As we trudge the streets, knocking doors in the crisp autumn air, we meet a number of apathetic voters who tell the women they are not planning to cast their ballot this time around. One young man named Rashad says he cannot understand how Hillary Clinton could win the popular vote in 2016 and yet lose the election. “If ‘we the people’ chose someone, but the electoral [system] chooses someone else, what’s the point of my vote?” he asks Adams. Another woman says she finds it impossible to discern “which one is good and which one is bad” – and so has decided to sit it out.
Their disengagement is understandable – and perhaps more widespread than we understand. Polls are starting to indicate that turnout may be significantly lower than four years ago. In the era of Donald Trump, laced with disinformation and pernicious politics, parsing fact from fiction is a laborious task for anyone. And an arcane electoral college is surely enough to make many grow disillusioned.
But Hughes and Adams do not give up. They stand for 10 minutes with each voter, running through many of the ways Trump failed during his first four years and why, they say, he should not be given another chance. They talk about how their rights as unionised cleaners are on the line. Adams engages in a frank lesson about the power of voting in her home state. “Your vote does count,” she says to Rashad. “You know what time it is.”
Both are eventually won over and decide to cast their vote for Harris. Adams lets out a cheer of joy. “When you start thinking for yourself, you realise what the best choice is for you,” she tells Rashad. He agrees: “Especially in this era of brainwash. Everything is just brainwashing you to think a certain way.” He thinks about taking a break from social media.
It is a moment of clarification and a reminder of just how distorted reality has become in this election. Conversations like these may well be the only way to bring Pennsylvania, and by default the whole country, back from the brink.
As if to underline the point, my next stop is a town hall near the banks of the Ohio River with the world’s richest man. Elon Musk has decamped to Pennsylvania to help Trump win here, spending at least $75m via his organisation America Pac.
It is a different crowd to your standard Maga rally. There is a mixture of young and old. Some describe themselves as political independents. Others claim to have voted for Joe Biden last time around.

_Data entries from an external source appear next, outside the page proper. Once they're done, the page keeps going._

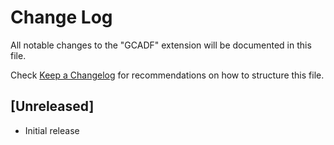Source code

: # Change Log

All notable changes to the "GCADF" extension will be documented in this file.

Check [Keep a Changelog](http://keepachangelog.com/) for recommendations on how to structure this file.

## [Unreleased]

- Initial release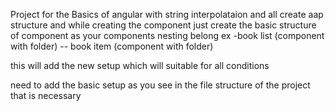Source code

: Project for the Basics of angular with string interpolataion and all
create aap structure and while creating the component just create the basic structure of component as your components nesting belong
ex -book list (component with folder)
-- book item (component with folder)

this will add the new setup which will suitable for all conditions

need to add the basic setup as you see in the file structure of the project that is necessary
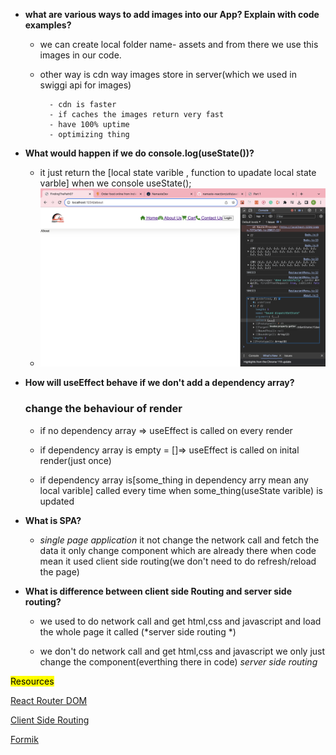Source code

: - **what are various ways to add images into our App? Explain with code examples?**

    - we can create local folder name- assets and from there we use this images in our code.

    - other way is cdn way images store in server(which we used in swiggi api for images)
          
            - cdn is faster
            - if caches the images return very fast
            - have 100% uptime
            - optimizing thing

- **What would happen if we do console.log(useState())?**

   - it just return the [local state varible , function to upadate local state varble] when we console useState();
   - ![Alt text](../coding/src/snap/output.png)

- **How will useEffect behave if we don't add a dependency array?**

    
    ### change the behaviour of render

    - if no dependency array => useEffect is called on every render

    - if dependency  array is empty = []=> useEffect is called on inital render(just once)

    - if dependency array is[some_thing in dependency arry mean any local varible] called every time when some_thing(useState varible) is updated

- **What is SPA?**

   - *single page application* it not change the network call and fetch the data it only change component which are already there when code mean it used client side routing(we don't need to do refresh/reload the page)


- **What is difference between client side Routing and server side routing?**

    - we used to do network call and get html,css and javascript and load the whole page it called (*server side routing 
    *)

    - we don't do network call and get html,css and javascript  we only just change the component(everthing there in code) *server side routing*


<mark>Resources</mark>

[React Router DOM](https://reactrouter.com/en/main)

[Client Side Routing](https://reactrouter.com/en/main/start/overview)

[Formik](https://formik.org)
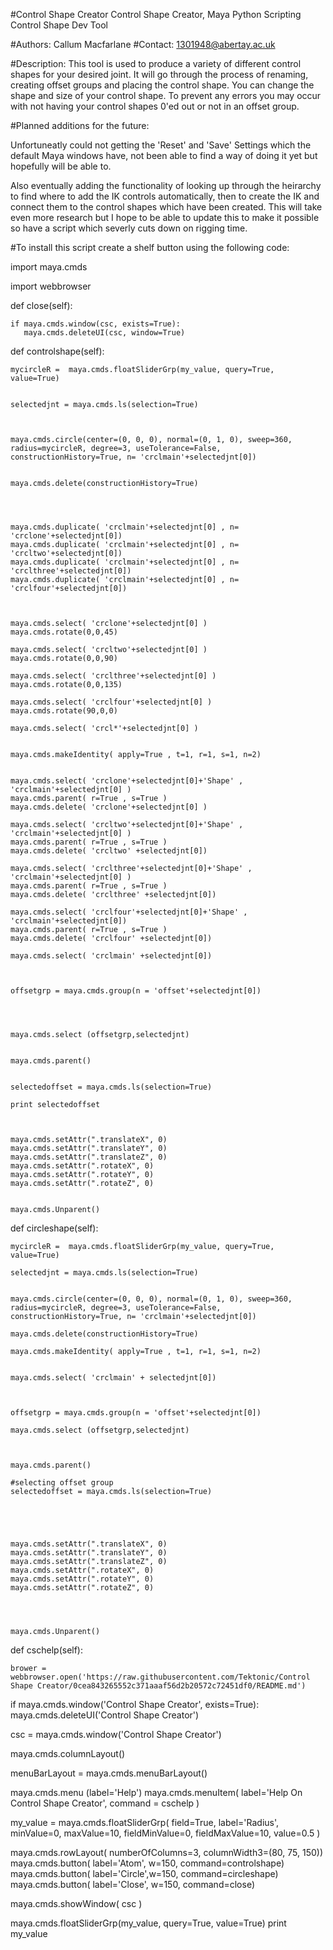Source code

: #Control Shape Creator
Control Shape Creator, Maya Python Scripting
Control Shape Dev Tool

#Authors: Callum Macfarlane
#Contact: 1301948@abertay.ac.uk


#Description:
This tool is used to produce a variety of different control shapes for your desired joint.
It will go through the process of renaming, creating offset groups and placing the control shape.
You can change the shape and size of your control shape.
To prevent any errors you may occur with not having your control shapes 0'ed out or not in an offset group.

#Planned additions for the future:

Unfortuneatly could not getting the 'Reset' and 'Save' Settings which the default Maya windows have, not been able to find a way of doing it yet but hopefully will be able to.

Also eventually adding the functionality of looking up through the heirarchy to find where to add the IK controls automatically, then to create the IK and connect them to the control shapes which have been created. This will take even more research but I hope to be able to update this to make it possible so have a script which severly cuts down on rigging time.


#To install this script create a shelf button using the following code:






import maya.cmds

import webbrowser


def close(self):
    
    if maya.cmds.window(csc, exists=True):
       maya.cmds.deleteUI(csc, window=True)



def controlshape(self):     

    mycircleR =  maya.cmds.floatSliderGrp(my_value, query=True, value=True)


    selectedjnt = maya.cmds.ls(selection=True)
    


    maya.cmds.circle(center=(0, 0, 0), normal=(0, 1, 0), sweep=360, radius=mycircleR, degree=3, useTolerance=False, constructionHistory=True, n= 'crclmain'+selectedjnt[0])


    maya.cmds.delete(constructionHistory=True)




    maya.cmds.duplicate( 'crclmain'+selectedjnt[0] , n= 'crclone'+selectedjnt[0])
    maya.cmds.duplicate( 'crclmain'+selectedjnt[0] , n= 'crcltwo'+selectedjnt[0])
    maya.cmds.duplicate( 'crclmain'+selectedjnt[0] , n= 'crclthree'+selectedjnt[0])
    maya.cmds.duplicate( 'crclmain'+selectedjnt[0] , n= 'crclfour'+selectedjnt[0])



    maya.cmds.select( 'crclone'+selectedjnt[0] )
    maya.cmds.rotate(0,0,45)

    maya.cmds.select( 'crcltwo'+selectedjnt[0] )
    maya.cmds.rotate(0,0,90)

    maya.cmds.select( 'crclthree'+selectedjnt[0] )
    maya.cmds.rotate(0,0,135)

    maya.cmds.select( 'crclfour'+selectedjnt[0] )
    maya.cmds.rotate(90,0,0)

    maya.cmds.select( 'crcl*'+selectedjnt[0] )
 

    maya.cmds.makeIdentity( apply=True , t=1, r=1, s=1, n=2)


    maya.cmds.select( 'crclone'+selectedjnt[0]+'Shape' , 'crclmain'+selectedjnt[0] )
    maya.cmds.parent( r=True , s=True )
    maya.cmds.delete( 'crclone'+selectedjnt[0] )

    maya.cmds.select( 'crcltwo'+selectedjnt[0]+'Shape' , 'crclmain'+selectedjnt[0] )
    maya.cmds.parent( r=True , s=True )
    maya.cmds.delete( 'crcltwo' +selectedjnt[0])

    maya.cmds.select( 'crclthree'+selectedjnt[0]+'Shape' , 'crclmain'+selectedjnt[0] )
    maya.cmds.parent( r=True , s=True )
    maya.cmds.delete( 'crclthree' +selectedjnt[0])

    maya.cmds.select( 'crclfour'+selectedjnt[0]+'Shape' , 'crclmain'+selectedjnt[0])
    maya.cmds.parent( r=True , s=True )
    maya.cmds.delete( 'crclfour' +selectedjnt[0])

    maya.cmds.select( 'crclmain' +selectedjnt[0])



    offsetgrp = maya.cmds.group(n = 'offset'+selectedjnt[0])




    maya.cmds.select (offsetgrp,selectedjnt)


    maya.cmds.parent()
    

    selectedoffset = maya.cmds.ls(selection=True)
    
    print selectedoffset
    
    
 
    maya.cmds.setAttr(".translateX", 0) 
    maya.cmds.setAttr(".translateY", 0) 
    maya.cmds.setAttr(".translateZ", 0) 
    maya.cmds.setAttr(".rotateX", 0) 
    maya.cmds.setAttr(".rotateY", 0) 
    maya.cmds.setAttr(".rotateZ", 0) 


    maya.cmds.Unparent()
   
    

def circleshape(self):


    mycircleR =  maya.cmds.floatSliderGrp(my_value, query=True, value=True)

    selectedjnt = maya.cmds.ls(selection=True)


    maya.cmds.circle(center=(0, 0, 0), normal=(0, 1, 0), sweep=360, radius=mycircleR, degree=3, useTolerance=False, constructionHistory=True, n= 'crclmain'+selectedjnt[0])
    
    maya.cmds.delete(constructionHistory=True)
    
    maya.cmds.makeIdentity( apply=True , t=1, r=1, s=1, n=2)


    maya.cmds.select( 'crclmain' + selectedjnt[0])
    
    
  
    offsetgrp = maya.cmds.group(n = 'offset'+selectedjnt[0])
    
    maya.cmds.select (offsetgrp,selectedjnt)
    
    

    maya.cmds.parent()
    
    #selecting offset group
    selectedoffset = maya.cmds.ls(selection=True)
    
    
    
   

    maya.cmds.setAttr(".translateX", 0) 
    maya.cmds.setAttr(".translateY", 0) 
    maya.cmds.setAttr(".translateZ", 0) 
    maya.cmds.setAttr(".rotateX", 0) 
    maya.cmds.setAttr(".rotateY", 0) 
    maya.cmds.setAttr(".rotateZ", 0) 
    
    


    maya.cmds.Unparent()
    

def cschelp(self):
    
    brower = webbrowser.open('https://raw.githubusercontent.com/Tektonic/Control Shape Creator/0cea843265552c371aaaf56d2b20572c72451df0/README.md')





if maya.cmds.window('Control Shape Creator', exists=True):
    maya.cmds.deleteUI('Control Shape Creator')


csc = maya.cmds.window('Control Shape Creator')


maya.cmds.columnLayout()


menuBarLayout = maya.cmds.menuBarLayout()


maya.cmds.menu (label='Help')
maya.cmds.menuItem( label='Help On Control Shape Creator', command = cschelp )


my_value = maya.cmds.floatSliderGrp( field=True, label='Radius', minValue=0, maxValue=10, fieldMinValue=0, fieldMaxValue=10, value=0.5 )


maya.cmds.rowLayout( numberOfColumns=3, columnWidth3=(80, 75, 150))
maya.cmds.button( label='Atom', w=150, command=controlshape)
maya.cmds.button( label='Circle',w=150, command=circleshape)
maya.cmds.button( label='Close', w=150, command=close)

maya.cmds.showWindow( csc )

maya.cmds.floatSliderGrp(my_value, query=True, value=True)
print my_value


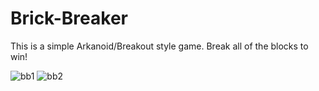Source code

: # Brick-Breaker
This is a simple Arkanoid/Breakout style game. Break all of the blocks to win!

![bb1](https://user-images.githubusercontent.com/64513233/137975151-087ccaf9-4b38-4683-af05-664fecbac4de.PNG)
![bb2](https://user-images.githubusercontent.com/64513233/137975161-04ca30a6-6a73-4ba0-9ba3-6385590ba368.PNG)
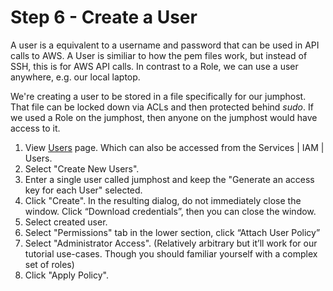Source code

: # Step 6 - Create a User

A user is a equivalent to a username and password that can be used in API calls to AWS. 
A User is similiar to how the pem files work, but instead of SSH, this is for AWS API calls.
In contrast to a Role, we can use a user anywhere, e.g. our local laptop.

We're creating a user to be stored in a file specifically for our jumphost. That file can be locked down via ACLs and then protected behind _sudo_. If we used a Role on the jumphost, then anyone on the jumphost would have access to it.

1. View [Users](https://console.aws.amazon.com/iam/home?#users) page. Which can also be accessed from the Services | IAM | Users.
2. Select "Create New Users".
3. Enter a single user called jumphost and keep the "Generate an access key for each User" selected.
4. Click "Create". In the resulting dialog, do not immediately close the window. Click “Download credentials”, then you can close the window.
5. Select created user.
6. Select "Permissions" tab in the lower section, click “Attach User Policy”
7. Select "Administrator Access". (Relatively arbitrary but it’ll work for our tutorial use-cases. Though you should familiar yourself with a complex set of roles)    
8. Click "Apply Policy".
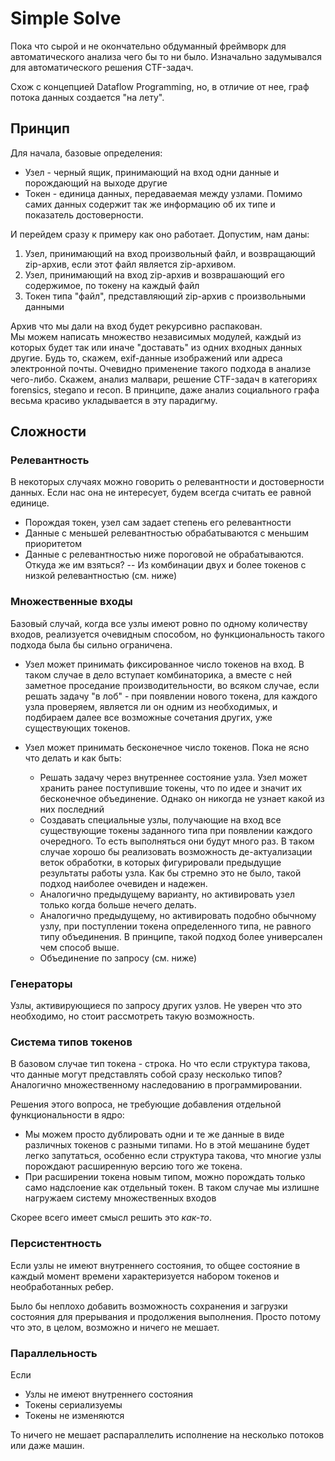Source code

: # Simple Solve

Пока что сырой и не окончательно обдуманный фреймворк для 
автоматического анализа чего бы то ни было. Изначально 
задумывался для автоматического решения CTF-задач.

Схож с концепцией Dataflow Programming, но, в отличие от нее, 
граф потока данных создается "на лету".

## Принцип

Для начала, базовые определения:
- Узел - черный ящик, принимающий на вход одни данные и порождающий на выходе другие
- Токен - единица данных, передаваемая между узлами. Помимо самих данных содержит 
так же информацию об их типе и показатель достоверности.

И перейдем сразу к примеру как оно работает.
Допустим, нам даны:

1. Узел, принимающий на вход произвольный файл, 
  и возвращающий zip-архив, если этот файл является zip-архивом.
2. Узел, принимающий на вход zip-архив и возврашающий его содержимое, по токену на каждый файл
3. Токен типа "файл", представляющий zip-архив с произвольными данными

Архив что мы дали на вход будет рекурсивно распакован.   
Мы можем написать множество независимых модулей, каждый из которых будет так или иначе 
"доставать" из одних входных данных другие. Будь то, скажем, exif-данные изображений или 
адреса электронной почты. Очевидно применение такого подхода в анализе чего-либо. 
Скажем, анализ малвари, решение CTF-задач в категориях forensics, stegano и recon.
В принципе, даже анализ социального графа весьма красиво укладывается в эту парадигму.  

## Сложности

### Релевантность

В некоторых случаях можно говорить о релевантности и достоверности данных. 
Если нас она не интересует, будем всегда считать ее равной единице.

- Порождая токен, узел сам задает степень его релевантности
- Данные с меньшей релевантностью обрабатываются с меньшим приоритетом
- Данные с релевантностью ниже пороговой не обрабатываются. Откуда же им взяться? 
  -- Из комбинации двух и более токенов с низкой релевантностью (см. ниже)

### Множественные входы   

Базовый случай, когда все узлы имеют ровно по одному количеству входов, реализуется
очевидным способом, но функциональность такого подхода была бы сильно ограничена.

- Узел может принимать фиксированное число токенов на вход. В таком случае 
  в дело вступает комбинаторика, а вместе с ней заметное проседание производительности,
  во всяком случае, если решать задачу "в лоб" - при появлении нового токена, для каждого
  узла проверяем, является ли он одним из необходимых, и подбираем далее все возможные сочетания
  других, уже существующих токенов. 

- Узел может принимать бесконечное число токенов. Пока не ясно что делать и как быть:
  - Решать задачу через внутреннее состояние узла. Узел может хранить ранее поступившие токены,
    что по идее и значит их бесконечное объединение. Однако он никогда не узнает какой из них последний
  - Создавать специальные узлы, получающие на вход все существующие токены заданного типа при появлении 
    каждого очередного. То есть выполняться они будут много раз. В таком случае хорошо бы реализовать
    возможность де-актуализации веток обработки, в которых фигурировали предыдущие результаты работы узла. 
  Как бы стремно это не было, такой подход наиболее очевиден и надежен.
  - Аналогично предыдущему варианту, но активировать узел только когда больше нечего делать. 
  - Аналогично предыдущему, но активировать подобно обычному узлу, при поступлении токена определенного типа,
    не равного типу объединения. В принципе, такой подход более универсален чем способ выше.
  - Объединение по запросу (см. ниже)
  
### Генераторы

Узлы, активирующиеся по запросу других узлов. Не уверен что это необходимо, но стоит 
рассмотреть такую возможность. 

### Система типов токенов

В базовом случае тип токена - строка. Но что если структура такова, что данные 
могут представлять собой сразу несколько типов? Аналогично множественному наследованию в
программировании. 

Решения этого вопроса, не требующие добавления отдельной функциональности в ядро:

- Мы можем просто дублировать одни и те же данные в виде различных токенов с разными типами.
  Но в этой мешанине будет легко запутаться, особенно если структура такова, что многие узлы 
  порождают расширенную версию того же токена. 
- При расширении токена новым типом, можно порождать только само надслоение как отдельный токен. 
  В таком случае мы излишне нагружаем систему множественных входов
  
Скорее всего имеет смысл решить это _как-то_. 

### Персистентность

Если узлы не имеют внутреннего состояния, то общее состояние в каждый момент времени
характеризуется набором токенов и необработанных ребер.

Было бы неплохо добавить возможность сохранения и загрузки состояния для прерывания
и продолжения выполнения. Просто потому что это, в целом, возможно и ничего не мешает. 

### Параллельность

Если
- Узлы не имеют внутреннего состояния
- Токены сериализуемы
- Токены не изменяются

То ничего не мешает распараллелить исполнение на несколько потоков или даже машин.

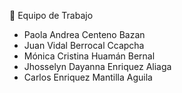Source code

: 👥 Equipo de Trabajo
- Paola Andrea Centeno Bazan
- Juan Vidal Berrocal Ccapcha
- Mónica Cristina Huamán Bernal
- Jhosselyn Dayanna Enriquez Aliaga
- Carlos Enriquez Mantilla Aguila
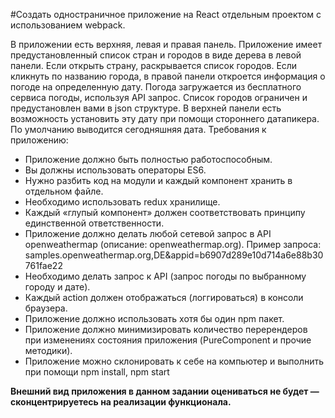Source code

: #Создать одностраничное приложение на React отдельным проектом с использованием webpack.

В приложении есть верхняя, левая и правая панель. Приложение имеет предустановленный список стран и городов в виде дерева в левой панели. Если открыть страну, раскрывается список городов. Если кликнуть по названию города, в правой панели откроется информация о погоде на определенную дату. Погода загружается из бесплатного сервиса погоды, используя API запрос. Список городов ограничен и предустановлен вами в json структуре. В верхней панели есть возможность установить эту дату при помощи стороннего датапикера. По умолчанию выводится сегодняшняя дата.
Требования к приложению:

-    Приложение должно быть полностью работоспособным.
-   Вы должны использовать операторы ES6. 
-   Нужно разбить код на модули и каждый компонент хранить в отдельном файле.
-   Необходимо использовать redux хранилище.
-   Каждый «глупый компонент» должен соответствовать принципу единственной ответственности.
-   Приложение должно делать любой сетевой запрос в API openweathermap (описание: openweathermap.org). Пример запроса: samples.openweathermap.org,DE&appid=b6907d289e10d714a6e88b30761fae22 
-   Необходимо делать запрос к API (запрос погоды по выбранному городу и дате). 
-   Каждый action должен отображаться (логгироваться) в консоли браузера. 
-   Приложение должно использовать хотя бы один npm пакет. 
-   Приложение должно минимизировать количество перерендеров при изменениях состояния приложения (PureComponent и прочие методики). 
-   Приложение можно склонировать к себе на компьютер и выполнить при помощи npm install, npm start 

**Внешний вид приложения в данном задании оцениваться не будет — сконцентрируетесь на реализации функционала.**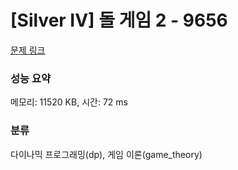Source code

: # [Silver IV] 돌 게임 2 - 9656 

[문제 링크](https://www.acmicpc.net/problem/9656) 

### 성능 요약

메모리: 11520 KB, 시간: 72 ms

### 분류

다이나믹 프로그래밍(dp), 게임 이론(game_theory)

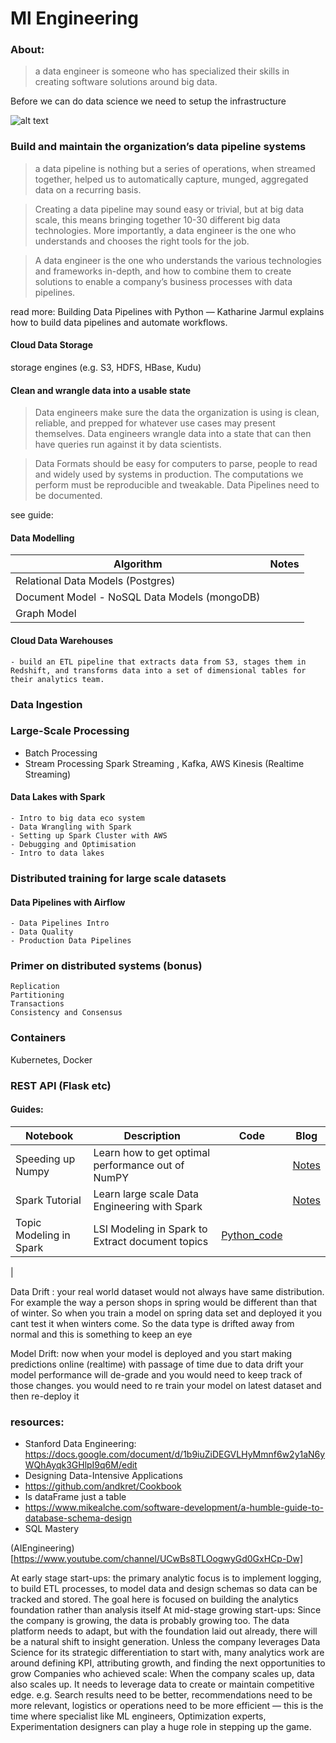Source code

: # Ml Engineering


### About: 
> a data engineer is someone who has specialized their skills in creating software
solutions around big data.

Before we can do data science we need to setup the infrastructure

![alt text](images/pyramid.png "Logo Title Text 1")

### Build and maintain the organization’s data pipeline systems

> a data pipeline is nothing but a series of operations, when streamed together, helped us to automatically capture, munged, aggregated data on a recurring basis.

> Creating a data pipeline may sound easy or trivial, but at big data scale, this means bringing together 10-30 different big data technologies. 
More importantly, a data engineer is the one who understands and chooses the right tools for the job. 

> A data engineer is the one who understands the various technologies and frameworks in-depth, and how to combine them to create solutions to enable a 
company’s business processes with data pipelines.

read more:
Building Data Pipelines with Python — Katharine Jarmul explains how to build data pipelines and automate workflows.


#### Cloud Data Storage  
  storage engines (e.g. S3, HDFS, HBase, Kudu)
  
  
####  Clean and wrangle data into a usable state

> Data engineers make sure the data the organization is using is clean, reliable, and prepped for whatever use cases may present themselves. 
Data engineers wrangle data into a state that can then have queries run against it by data scientists.

> Data Formats should be easy for computers to parse, people to read and widely used by systems in production. 
The computations we perform must be reproducible and tweakable. Data Pipelines need to be documented. 

see guide: 

#### Data Modelling  

| Algorithm           | Notes     | 
|---------------------|-----------|
| Relational Data Models (Postgres)    |           |
| Document Model - NoSQL Data Models (mongoDB)     |           |
| Graph Model         |           |


#### Cloud Data Warehouses 
    - build an ETL pipeline that extracts data from S3, stages them in Redshift, and transforms data into a set of dimensional tables for their analytics team.

### Data Ingestion  

### Large-Scale Processing 
- Batch Processing 
- Stream Processing 
 Spark Streaming , Kafka, AWS Kinesis (Realtime Streaming)  
 
 
#### Data Lakes with Spark 
    - Intro to big data eco system 
    - Data Wrangling with Spark 
    - Setting up Spark Cluster with AWS 
    - Debugging and Optimisation
    - Intro to data lakes 

### Distributed training for large scale datasets
   
#### Data Pipelines with Airflow 
    - Data Pipelines Intro
    - Data Quality 
    - Production Data Pipelines
    
### Primer on distributed systems (bonus)

    Replication
    Partitioning
    Transactions 
    Consistency and Consensus

### Containers 

Kubernetes, Docker

### REST API (Flask etc) 
 
#### Guides: 


| Notebook                 | Description | Code | Blog | 
|--------------------------|-------------|------|------|
| Speeding up Numpy        | Learn how to get optimal performance out of NumPY | | [Notes](https://asjadkhan.ghost.io/speeding-up-numpy/)          |
| Spark Tutorial           | Learn large scale Data Engineering with Spark          |     | [Notes](https://asjadkhan.ghost.io/ghost/#/editor/post/5f39c86010c8da00398dc9ce)     |
| Topic Modeling in Spark  | LSI Modeling in Spark to Extract document topics | [Python_code](https://gist.github.com/asjad99/e87a695df10b0859ee943b8e661f0fc3)  | |
|


Data Drift :
your real world dataset would not always have same distribution. For example the way a person shops in spring would be different than that of winter. So when you train a model on spring data set and deployed it you cant test it when winters come. So the data type is drifted away from normal and this is something to keep an eye 

Model Drift:
now when your model is deployed and you start making predictions online (realtime) with passage of time due to data drift your model performance will de-grade and you would need to keep track of those changes. you would need to re train your model on latest dataset and then re-deploy it

### resources:

- Stanford Data Engineering: 
https://docs.google.com/document/d/1b9iuZiDEGVLHyMmnf6w2y1aN6yWQhAyqk3GHlpI9q6M/edit 
- Designing Data-Intensive Applications
- https://github.com/andkret/Cookbook
- Is dataFrame just a table
- https://www.mikealche.com/software-development/a-humble-guide-to-database-schema-design
- SQL Mastery
    
   
(AIEngineering)[https://www.youtube.com/channel/UCwBs8TLOogwyGd0GxHCp-Dw]  




At early stage start-ups: the primary analytic focus is to implement logging, to build ETL processes, to model data and design schemas so data can be tracked and stored. The goal here is focused on building the analytics foundation rather than analysis itself
At mid-stage growing start-ups: Since the company is growing, the data is probably growing too. The data platform needs to adapt, but with the foundation laid out already, there will be a natural shift to insight generation. Unless the company leverages Data Science for its strategic differentiation to start with, many analytics work are around defining KPI, attributing growth, and finding the next opportunities to grow
Companies who achieved scale: When the company scales up, data also scales up. It needs to leverage data to create or maintain competitive edge. e.g. Search results need to be better, recommendations need to be more relevant, logistics or operations need to be more efficient — this is the time where specialist like ML engineers, Optimization experts, Experimentation designers can play a huge role in stepping up the game.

As Musk fields questions, there is a bizarre, chaotic clash of conspiracy theories and requests for investment and personal advice. Of course, there is also Musk’s new (and potentially illegal) stunt: the daily $1m giveaway to a lucky signatory of his “free speech” petition.
I watch from the media pen as the audience erupts in cheers when the winner is brought down from the balcony. I think of the grotesque contrast – between the hard-working women knocking doors in Northview and the free money being given away here to help a billionaire return to the White House. It feels a little like Musk’s twisted version of The Hunger Games, the dystopian fantasy series in which a teenage girl is chosen by lottery to participate in a battle royale and ends up leading the resistance against a Capitol run by oligarchy. (Bizarrely, Musk has expressed an affinity for the resistance in many of the great sci-fi epics.)
It is worth remembering that Pittsburgh is a city built by organised labour. It is next to the site of one of the US’s most infamous strikes, which was later suppressed with state-backed violence. In 1892, workers for Andrew Carnegie’s steel company fought for fair wages and were met with armed agents from the Pinkerton National Detective Agency.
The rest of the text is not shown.